COURT OF APPEALS OF VIRGINIA

Present: Judges Humphreys, Athey and Callins UNPUBLISHED

Argued at Virginia Beach, Virginia

SHAWN ANTOINE KEELING MEMORANDUM OPINION* BY v. Record No. 1362-21-1 JUDGE DOMINIQUE A. CALLINS NOVEMBER 15, 2022 COMMONWEALTH OF VIRGINIA

FROM THE CIRCUIT COURT OF THE CITY OF CHESAPEAKE John W. Brown, Judge

Samantha Offutt Thames, Senior Assistant Public Defender (Virginia Indigent Defense Commission, on briefs), for appellant.

Suzanne Seidel Richmond, Assistant Attorney General (Jason S. Miyares, Attorney General; Leah A. Darron, Senior Assistant Attorney General, on brief), for appellee.

Shawn Antoine Keeling pleaded guilty to possessing more than one ounce, but not more

than five pounds of marijuana with intent to sell, give, or distribute marijuana, a Class 5 felony in

violation of Code § 18.2-248.1(a)(2).

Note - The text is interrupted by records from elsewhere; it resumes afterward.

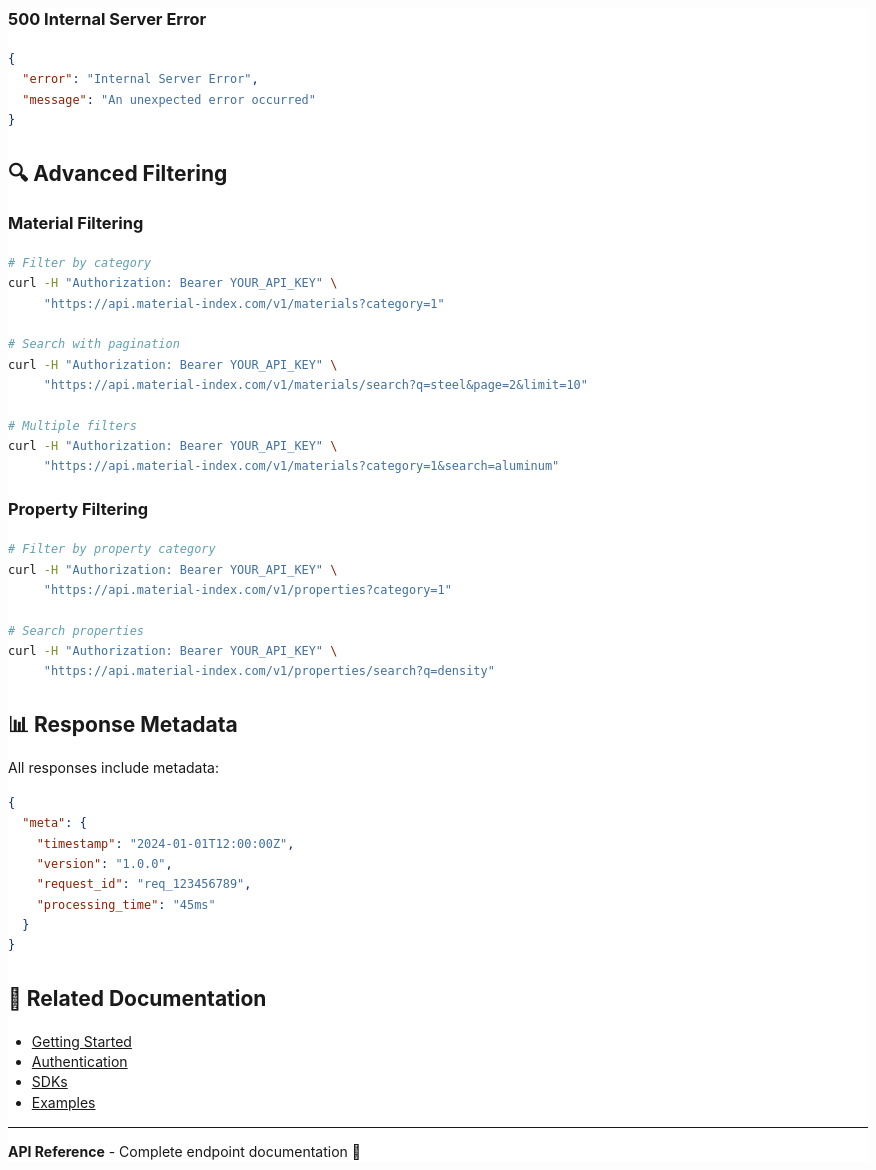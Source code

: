 ### 500 Internal Server Error
```json
{
  "error": "Internal Server Error",
  "message": "An unexpected error occurred"
}
```

## 🔍 Advanced Filtering

### Material Filtering
```bash
# Filter by category
curl -H "Authorization: Bearer YOUR_API_KEY" \
     "https://api.material-index.com/v1/materials?category=1"

# Search with pagination
curl -H "Authorization: Bearer YOUR_API_KEY" \
     "https://api.material-index.com/v1/materials/search?q=steel&page=2&limit=10"

# Multiple filters
curl -H "Authorization: Bearer YOUR_API_KEY" \
     "https://api.material-index.com/v1/materials?category=1&search=aluminum"
```

### Property Filtering
```bash
# Filter by property category
curl -H "Authorization: Bearer YOUR_API_KEY" \
     "https://api.material-index.com/v1/properties?category=1"

# Search properties
curl -H "Authorization: Bearer YOUR_API_KEY" \
     "https://api.material-index.com/v1/properties/search?q=density"
```

## 📊 Response Metadata

All responses include metadata:

```json
{
  "meta": {
    "timestamp": "2024-01-01T12:00:00Z",
    "version": "1.0.0",
    "request_id": "req_123456789",
    "processing_time": "45ms"
  }
}
```

## 🔗 Related Documentation

- [Getting Started](./GETTING_STARTED.md)
- [Authentication](./AUTHENTICATION.md)
- [SDKs](./SDKS.md)
- [Examples](./EXAMPLES.md)

---

**API Reference** - Complete endpoint documentation 🚀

At the sentencing hearing that followed, Keeling moved to

withdraw his guilty plea. The trial court denied Keeling’s motion. Keeling argues on appeal that

the trial court erred in its denial of his motion to withdraw his guilty plea. We affirm the

judgment of the trial court.

BACKGROUND

The facts underlying Keeling’s conviction are memorialized in a jointly submitted

stipulation of facts. In December 2020, several Chesapeake Police officers “assisted” Newport

News Police officers in executing a search warrant at a residence in Chesapeake occupied by

* Pursuant to Code § 17.1-413, this opinion is not designated for publication. Keeling and co-defendant, his wife. Police found a total of 138.61 grams of marijuana “packaged in

multiple bags” in Keeling’s bedroom. A digital scale was on a table in the room, alongside multiple

empty sandwich bags “with the bottom corners removed.” Police also found two empty bags, each

containing “suspected marijuana residue.” The bags were labeled “Insane Premium Cannabis” and

“b[ore] small white stickers indicating 15 grams and 19.74% THC content.” Keeling asked one of

the officers, “how much ya’ll paying . . . [t]he snitches that got you [police] to the house[?]”

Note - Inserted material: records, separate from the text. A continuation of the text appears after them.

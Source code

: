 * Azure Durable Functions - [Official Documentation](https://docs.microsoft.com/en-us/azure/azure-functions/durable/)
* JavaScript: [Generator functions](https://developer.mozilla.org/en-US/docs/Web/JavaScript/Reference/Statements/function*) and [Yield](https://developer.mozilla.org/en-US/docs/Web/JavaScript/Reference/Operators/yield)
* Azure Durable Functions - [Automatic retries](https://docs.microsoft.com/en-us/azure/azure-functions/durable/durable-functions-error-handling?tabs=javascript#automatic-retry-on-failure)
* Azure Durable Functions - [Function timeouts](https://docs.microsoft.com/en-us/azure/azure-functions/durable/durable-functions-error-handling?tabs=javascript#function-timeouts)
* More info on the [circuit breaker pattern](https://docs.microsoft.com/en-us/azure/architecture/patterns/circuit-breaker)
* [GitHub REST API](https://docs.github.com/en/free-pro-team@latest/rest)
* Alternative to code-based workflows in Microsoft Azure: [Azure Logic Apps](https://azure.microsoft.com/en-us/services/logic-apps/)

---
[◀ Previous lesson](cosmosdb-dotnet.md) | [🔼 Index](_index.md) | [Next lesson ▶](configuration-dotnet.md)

Analysis of Keeling’s cell phone revealed messages “indicative of marijuana distribution activities.”

The stipulation of facts included photographs from the search. The photographs depict

several plastic bags, each tied off, containing a “large amount of marijuana.” The plastic bags were

found in an unlocked SentrySafe in a bedroom closet. The stipulation also notes that an officer with

the Chesapeake Vice and Narcotics Division “would have testified that the evidence in this case is

inconsistent with the personal use of marijuana.”

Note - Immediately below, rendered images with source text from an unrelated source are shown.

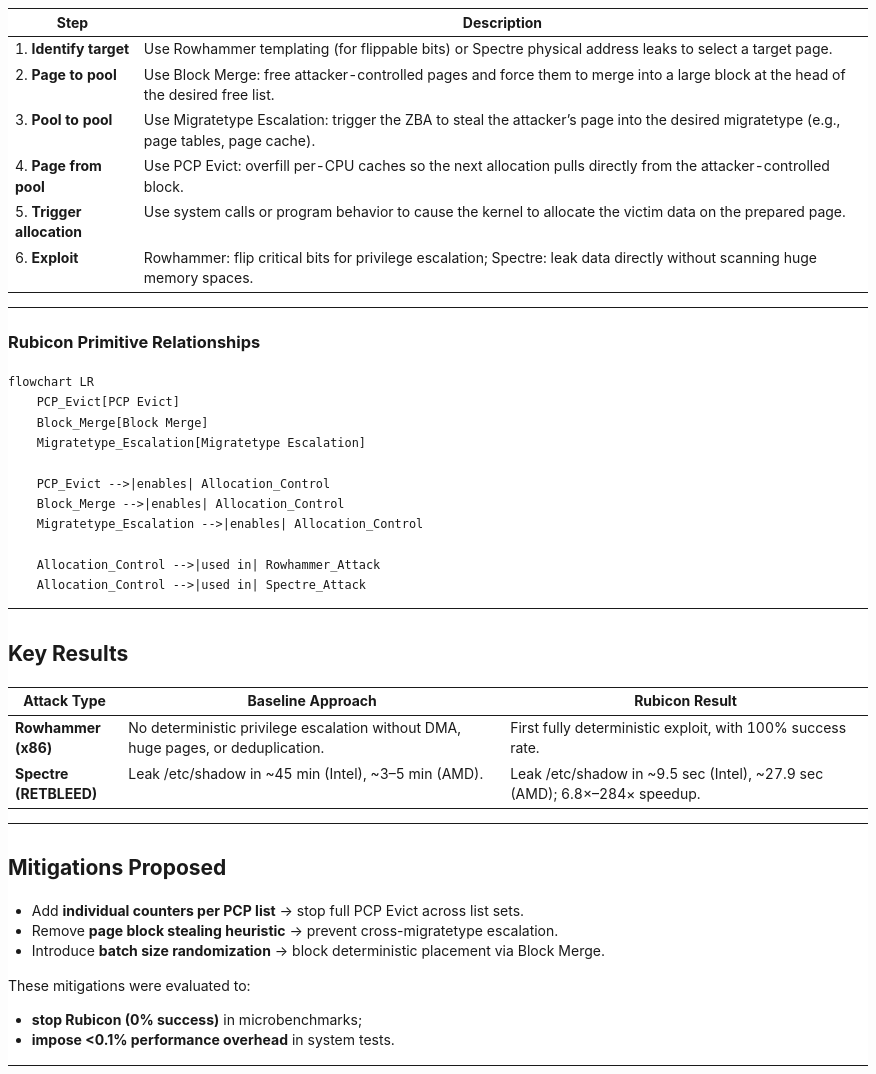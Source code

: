 | Step                          | Description                                                                                                                                                         |
|-------------------------------|---------------------------------------------------------------------------------------------------------------------------------------------------------------------|
| 1. **Identify target**        | Use Rowhammer templating (for flippable bits) or Spectre physical address leaks to select a target page.                                                            |
| 2. **Page to pool**           | Use Block Merge: free attacker-controlled pages and force them to merge into a large block at the head of the desired free list.                                    |
| 3. **Pool to pool**           | Use Migratetype Escalation: trigger the ZBA to steal the attacker’s page into the desired migratetype (e.g., page tables, page cache).                             |
| 4. **Page from pool**         | Use PCP Evict: overfill per-CPU caches so the next allocation pulls directly from the attacker-controlled block.                                                   |
| 5. **Trigger allocation**     | Use system calls or program behavior to cause the kernel to allocate the victim data on the prepared page.                                                         |
| 6. **Exploit**               | Rowhammer: flip critical bits for privilege escalation; Spectre: leak data directly without scanning huge memory spaces.                                             |

---

### **Rubicon Primitive Relationships**

```mermaid
flowchart LR
    PCP_Evict[PCP Evict]
    Block_Merge[Block Merge]
    Migratetype_Escalation[Migratetype Escalation]

    PCP_Evict -->|enables| Allocation_Control
    Block_Merge -->|enables| Allocation_Control
    Migratetype_Escalation -->|enables| Allocation_Control

    Allocation_Control -->|used in| Rowhammer_Attack
    Allocation_Control -->|used in| Spectre_Attack
```

---

## **Key Results**

| Attack Type            | Baseline Approach                                | Rubicon Result                                           |
|------------------------|-------------------------------------------------|---------------------------------------------------------|
| **Rowhammer (x86)**    | No deterministic privilege escalation without DMA, huge pages, or deduplication. | First fully deterministic exploit, with 100% success rate. |
| **Spectre (RETBLEED)** | Leak /etc/shadow in ~45 min (Intel), ~3–5 min (AMD). | Leak /etc/shadow in ~9.5 sec (Intel), ~27.9 sec (AMD); 6.8×–284× speedup. |

---

## **Mitigations Proposed**

- Add **individual counters per PCP list** → stop full PCP Evict across list sets.
- Remove **page block stealing heuristic** → prevent cross-migratetype escalation.
- Introduce **batch size randomization** → block deterministic placement via Block Merge.

These mitigations were evaluated to:
- **stop Rubicon (0% success)** in microbenchmarks;
- **impose <0.1% performance overhead** in system tests.

---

Keeling was indicted for selling, giving, distributing, or possessing more than one ounce,

but not more than five pounds of marijuana with intent to sell, give, or distribute marijuana, a Class

5 felony under Code § 18.2-248.1(a)(2). On the date of trial, he pleaded guilty to the charge.

Before accepting the plea, the trial court conducted a thorough colloquy with him to ensure

it was freely and voluntarily entered. Keeling confirmed that he had discussed with his attorney the

charge, its elements, and any possible defenses. He also confirmed that after the discussion with his

attorney, he decided to plead guilty because he was “in fact guilty.” Keeling confirmed that he

understood that by pleading guilty he waived certain constitutional rights, including the right to

confront the witnesses against him. Keeling and the trial judge engaged in the following colloquy

regarding Keeling’s waiver of his right to confrontation:

THE COURT: . . . And because there will be no trial, the reason I ask you if you understand this is because, because there will be no trial, your attorney will not be able to cross-examine, or what they call “confront,” the witnesses in this courtroom under oath. She -2- won’t be able to do that because there will be no trial, and that’s a constitutional right that you have that you’re giving up, right? It’s not going to happen.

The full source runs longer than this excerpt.